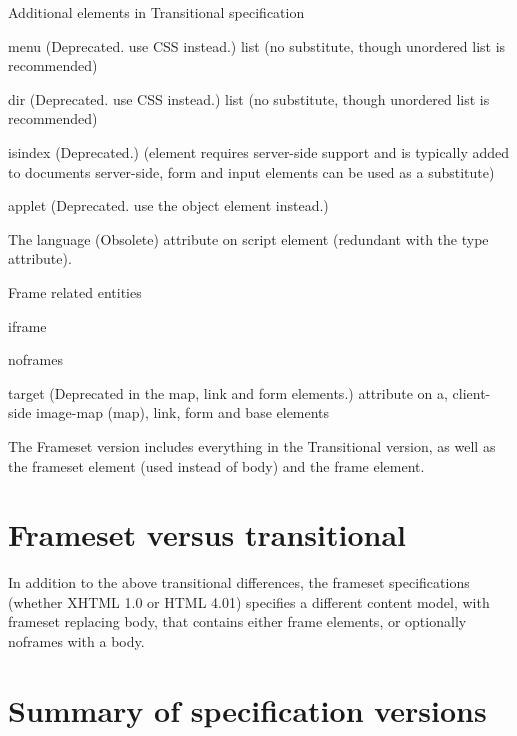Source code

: \begin{compactitem}
\item Additional elements in Transitional specification
	
	\begin{compactitem}
	\item menu (Deprecated. use CSS instead.) list (no substitute, though unordered list is recommended)
	\item dir (Deprecated. use CSS instead.) list (no substitute, though unordered list is recommended)
	\item isindex (Deprecated.) (element requires server-side support and is typically added to documents server-side, form and input elements can be used as a substitute)
	\item applet (Deprecated. use the object element instead.)
	\end{compactitem}

\item The language (Obsolete) attribute on script element (redundant with the type attribute).
\item Frame related entities
	\begin{compactitem}
	\item iframe
	\item noframes
	\item target (Deprecated in the map, link and form elements.) attribute on a, client-side image-map (map), link, form and base elements
	\end{compactitem}
	
\end{compactitem}

The Frameset version includes everything in the Transitional version, as well as the frameset element (used instead of body) and the frame element.



\section{Frameset versus transitional}

In addition to the above transitional differences, the frameset specifications (whether XHTML 1.0 or HTML 4.01) specifies a different content model, with frameset replacing body, that contains either frame elements, or optionally noframes with a body.



\section{Summary of specification versions}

☆ ☆ ☆

* Instructions for the task:
Only the number is wanted: how many lines of these entries contain the string "form"?

* Expected answer:
2